Saved data entries:
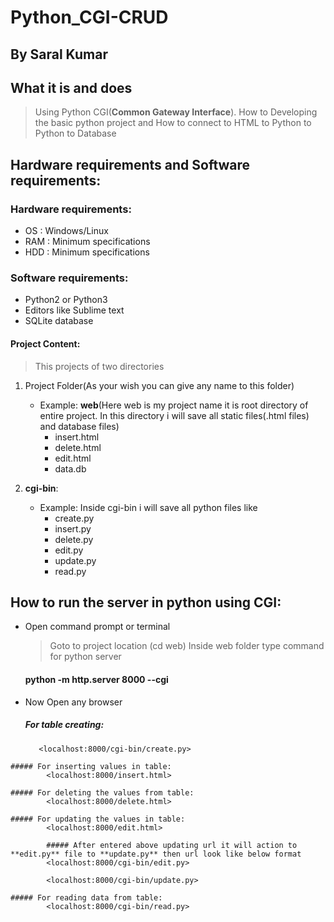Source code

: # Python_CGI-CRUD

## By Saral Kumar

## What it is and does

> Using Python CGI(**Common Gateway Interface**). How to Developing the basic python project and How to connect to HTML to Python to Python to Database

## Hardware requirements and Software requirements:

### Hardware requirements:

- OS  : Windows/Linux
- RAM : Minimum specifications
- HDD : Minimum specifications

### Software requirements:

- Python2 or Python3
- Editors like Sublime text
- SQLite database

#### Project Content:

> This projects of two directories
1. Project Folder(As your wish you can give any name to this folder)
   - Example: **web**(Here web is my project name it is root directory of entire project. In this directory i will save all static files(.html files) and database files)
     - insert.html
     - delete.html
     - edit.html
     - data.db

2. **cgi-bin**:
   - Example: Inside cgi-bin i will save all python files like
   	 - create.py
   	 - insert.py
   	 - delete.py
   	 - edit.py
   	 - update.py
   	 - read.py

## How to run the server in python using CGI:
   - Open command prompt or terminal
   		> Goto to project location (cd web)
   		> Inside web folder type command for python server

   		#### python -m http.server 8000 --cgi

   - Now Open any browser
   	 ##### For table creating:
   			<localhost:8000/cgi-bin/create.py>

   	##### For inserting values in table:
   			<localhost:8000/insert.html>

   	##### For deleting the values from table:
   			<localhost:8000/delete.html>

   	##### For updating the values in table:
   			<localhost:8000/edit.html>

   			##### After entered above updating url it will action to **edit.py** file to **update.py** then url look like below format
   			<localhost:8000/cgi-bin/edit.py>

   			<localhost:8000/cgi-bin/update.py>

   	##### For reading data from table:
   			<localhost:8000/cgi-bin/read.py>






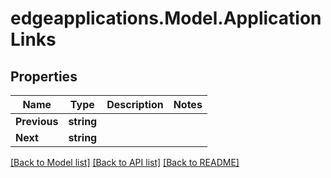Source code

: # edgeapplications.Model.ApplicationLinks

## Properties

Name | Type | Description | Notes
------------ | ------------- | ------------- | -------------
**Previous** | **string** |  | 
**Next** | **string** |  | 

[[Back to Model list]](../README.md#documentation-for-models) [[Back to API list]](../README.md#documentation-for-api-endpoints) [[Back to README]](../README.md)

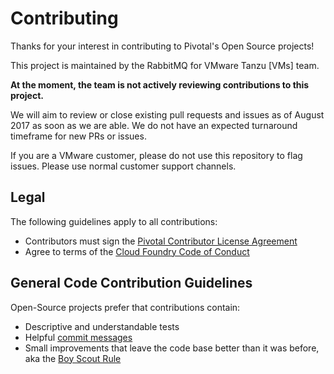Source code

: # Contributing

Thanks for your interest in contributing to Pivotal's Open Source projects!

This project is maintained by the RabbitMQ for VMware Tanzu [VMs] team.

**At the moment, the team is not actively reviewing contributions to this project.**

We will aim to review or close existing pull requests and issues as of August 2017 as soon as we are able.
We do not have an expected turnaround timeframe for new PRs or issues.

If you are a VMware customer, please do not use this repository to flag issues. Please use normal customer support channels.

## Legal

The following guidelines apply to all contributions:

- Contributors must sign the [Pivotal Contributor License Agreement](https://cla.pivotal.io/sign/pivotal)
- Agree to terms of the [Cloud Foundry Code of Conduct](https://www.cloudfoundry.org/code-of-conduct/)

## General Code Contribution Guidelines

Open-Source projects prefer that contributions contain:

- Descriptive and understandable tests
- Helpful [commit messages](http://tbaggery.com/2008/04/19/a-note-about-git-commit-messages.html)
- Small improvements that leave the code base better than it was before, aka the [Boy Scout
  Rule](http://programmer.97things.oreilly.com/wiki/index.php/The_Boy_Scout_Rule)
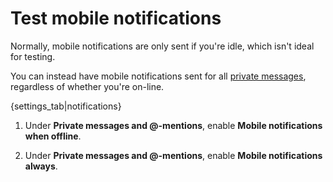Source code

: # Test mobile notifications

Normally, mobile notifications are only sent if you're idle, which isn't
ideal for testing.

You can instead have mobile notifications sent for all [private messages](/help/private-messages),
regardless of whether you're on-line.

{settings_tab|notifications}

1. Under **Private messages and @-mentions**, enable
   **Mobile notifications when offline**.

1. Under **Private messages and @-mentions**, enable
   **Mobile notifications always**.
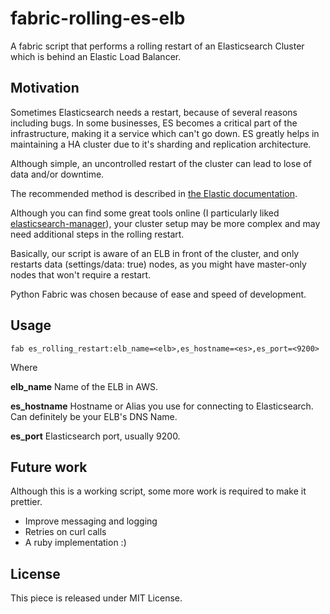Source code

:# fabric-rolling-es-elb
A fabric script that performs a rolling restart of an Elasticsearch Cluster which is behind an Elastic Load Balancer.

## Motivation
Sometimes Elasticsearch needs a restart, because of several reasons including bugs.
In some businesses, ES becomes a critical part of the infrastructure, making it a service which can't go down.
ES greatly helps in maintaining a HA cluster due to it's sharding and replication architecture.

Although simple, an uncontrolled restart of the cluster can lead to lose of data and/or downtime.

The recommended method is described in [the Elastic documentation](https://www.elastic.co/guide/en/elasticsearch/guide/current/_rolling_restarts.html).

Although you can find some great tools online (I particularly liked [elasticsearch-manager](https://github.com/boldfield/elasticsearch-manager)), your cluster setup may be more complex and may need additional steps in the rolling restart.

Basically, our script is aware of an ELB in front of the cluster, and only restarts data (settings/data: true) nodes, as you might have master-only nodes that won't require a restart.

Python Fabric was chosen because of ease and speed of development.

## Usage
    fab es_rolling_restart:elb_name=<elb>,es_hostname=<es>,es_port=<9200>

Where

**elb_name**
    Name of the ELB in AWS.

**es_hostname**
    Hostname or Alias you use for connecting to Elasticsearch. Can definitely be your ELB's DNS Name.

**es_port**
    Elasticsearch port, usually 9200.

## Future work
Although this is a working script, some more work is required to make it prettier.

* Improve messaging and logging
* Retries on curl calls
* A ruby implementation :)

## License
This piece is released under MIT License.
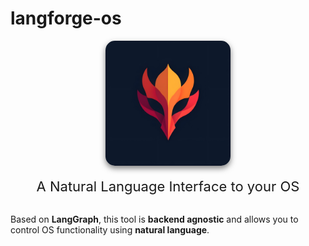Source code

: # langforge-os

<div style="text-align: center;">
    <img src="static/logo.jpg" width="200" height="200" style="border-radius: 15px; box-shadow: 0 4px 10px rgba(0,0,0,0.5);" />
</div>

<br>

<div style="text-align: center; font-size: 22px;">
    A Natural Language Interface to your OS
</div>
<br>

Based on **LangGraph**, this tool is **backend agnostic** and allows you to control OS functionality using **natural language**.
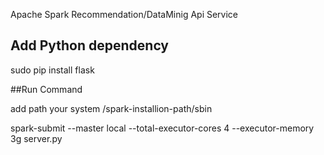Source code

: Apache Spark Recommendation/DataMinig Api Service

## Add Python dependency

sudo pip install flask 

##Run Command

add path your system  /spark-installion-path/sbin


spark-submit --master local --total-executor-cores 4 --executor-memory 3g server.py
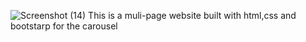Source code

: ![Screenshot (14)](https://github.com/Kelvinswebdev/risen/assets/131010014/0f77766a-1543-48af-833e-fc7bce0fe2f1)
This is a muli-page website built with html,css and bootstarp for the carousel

_What the task requires:_ Copy the records above precisely, and leave every image out of the copy.

_Result of this exercise:_
Source code

: # Python_CGI-CRUD

## By Saral Kumar

## What it is and does

> Using Python CGI(**Common Gateway Interface**). How to Developing the basic python project and How to connect to HTML to Python to Python to Database

## Hardware requirements and Software requirements:

### Hardware requirements:

- OS  : Windows/Linux
- RAM : Minimum specifications
- HDD : Minimum specifications

### Software requirements:

- Python2 or Python3
- Editors like Sublime text
- SQLite database

#### Project Content:

> This projects of two directories
1. Project Folder(As your wish you can give any name to this folder)
   - Example: **web**(Here web is my project name it is root directory of entire project. In this directory i will save all static files(.html files) and database files)
     - insert.html
     - delete.html
     - edit.html
     - data.db

2. **cgi-bin**:
   - Example: Inside cgi-bin i will save all python files like
   	 - create.py
   	 - insert.py
   	 - delete.py
   	 - edit.py
   	 - update.py
   	 - read.py

## How to run the server in python using CGI:
   - Open command prompt or terminal
   		> Goto to project location (cd web)
   		> Inside web folder type command for python server

   		#### python -m http.server 8000 --cgi

   - Now Open any browser
   	 ##### For table creating:
   			<localhost:8000/cgi-bin/create.py>

   	##### For inserting values in table:
   			<localhost:8000/insert.html>

   	##### For deleting the values from table:
   			<localhost:8000/delete.html>

   	##### For updating the values in table:
   			<localhost:8000/edit.html>

   			##### After entered above updating url it will action to **edit.py** file to **update.py** then url look like below format
   			<localhost:8000/cgi-bin/edit.py>

   			<localhost:8000/cgi-bin/update.py>

   	##### For reading data from table:
   			<localhost:8000/cgi-bin/read.py>






Source code

: # edgeapplications.Model.ApplicationLinks

## Properties

Name | Type | Description | Notes
------------ | ------------- | ------------- | -------------
**Previous** | **string** |  | 
**Next** | **string** |  | 

[[Back to Model list]](../README.md#documentation-for-models) [[Back to API list]](../README.md#documentation-for-api-endpoints) [[Back to README]](../README.md)

Source code

: # Contributing

Thanks for your interest in contributing to Pivotal's Open Source projects!

This project is maintained by the RabbitMQ for VMware Tanzu [VMs] team.

**At the moment, the team is not actively reviewing contributions to this project.**

We will aim to review or close existing pull requests and issues as of August 2017 as soon as we are able.
We do not have an expected turnaround timeframe for new PRs or issues.

If you are a VMware customer, please do not use this repository to flag issues. Please use normal customer support channels.

## Legal

The following guidelines apply to all contributions:

- Contributors must sign the [Pivotal Contributor License Agreement](https://cla.pivotal.io/sign/pivotal)
- Agree to terms of the [Cloud Foundry Code of Conduct](https://www.cloudfoundry.org/code-of-conduct/)

## General Code Contribution Guidelines

Open-Source projects prefer that contributions contain:

- Descriptive and understandable tests
- Helpful [commit messages](http://tbaggery.com/2008/04/19/a-note-about-git-commit-messages.html)
- Small improvements that leave the code base better than it was before, aka the [Boy Scout
  Rule](http://programmer.97things.oreilly.com/wiki/index.php/The_Boy_Scout_Rule)
Source code

: # Test mobile notifications

Normally, mobile notifications are only sent if you're idle, which isn't
ideal for testing.

You can instead have mobile notifications sent for all [private messages](/help/private-messages),
regardless of whether you're on-line.

{settings_tab|notifications}

1. Under **Private messages and @-mentions**, enable
   **Mobile notifications when offline**.

1. Under **Private messages and @-mentions**, enable
   **Mobile notifications always**.
Source code

:# fabric-rolling-es-elb
A fabric script that performs a rolling restart of an Elasticsearch Cluster which is behind an Elastic Load Balancer.

## Motivation
Sometimes Elasticsearch needs a restart, because of several reasons including bugs.
In some businesses, ES becomes a critical part of the infrastructure, making it a service which can't go down.
ES greatly helps in maintaining a HA cluster due to it's sharding and replication architecture.

Although simple, an uncontrolled restart of the cluster can lead to lose of data and/or downtime.

The recommended method is described in [the Elastic documentation](https://www.elastic.co/guide/en/elasticsearch/guide/current/_rolling_restarts.html).

Although you can find some great tools online (I particularly liked [elasticsearch-manager](https://github.com/boldfield/elasticsearch-manager)), your cluster setup may be more complex and may need additional steps in the rolling restart.

Basically, our script is aware of an ELB in front of the cluster, and only restarts data (settings/data: true) nodes, as you might have master-only nodes that won't require a restart.

Python Fabric was chosen because of ease and speed of development.

## Usage
    fab es_rolling_restart:elb_name=<elb>,es_hostname=<es>,es_port=<9200>

Where

**elb_name**
    Name of the ELB in AWS.

**es_hostname**
    Hostname or Alias you use for connecting to Elasticsearch. Can definitely be your ELB's DNS Name.

**es_port**
    Elasticsearch port, usually 9200.

## Future work
Although this is a working script, some more work is required to make it prettier.

* Improve messaging and logging
* Retries on curl calls
* A ruby implementation :)

## License
This piece is released under MIT License.
Source code

: # langforge-os

<div style="text-align: center;">
    <img src="static/logo.jpg" width="200" height="200" style="border-radius: 15px; box-shadow: 0 4px 10px rgba(0,0,0,0.5);" />
</div>

<br>

<div style="text-align: center; font-size: 22px;">
    A Natural Language Interface to your OS
</div>
<br>

Based on **LangGraph**, this tool is **backend agnostic** and allows you to control OS functionality using **natural language**.
Source code

: Apache Spark Recommendation/DataMinig Api Service

## Add Python dependency

sudo pip install flask 

##Run Command

add path your system  /spark-installion-path/sbin


spark-submit --master local --total-executor-cores 4 --executor-memory 3g server.py
Source code

: ![Screenshot (14)](https://github.com/Kelvinswebdev/risen/assets/131010014/0f77766a-1543-48af-833e-fc7bce0fe2f1)
This is a muli-page website built with html,css and bootstarp for the carousel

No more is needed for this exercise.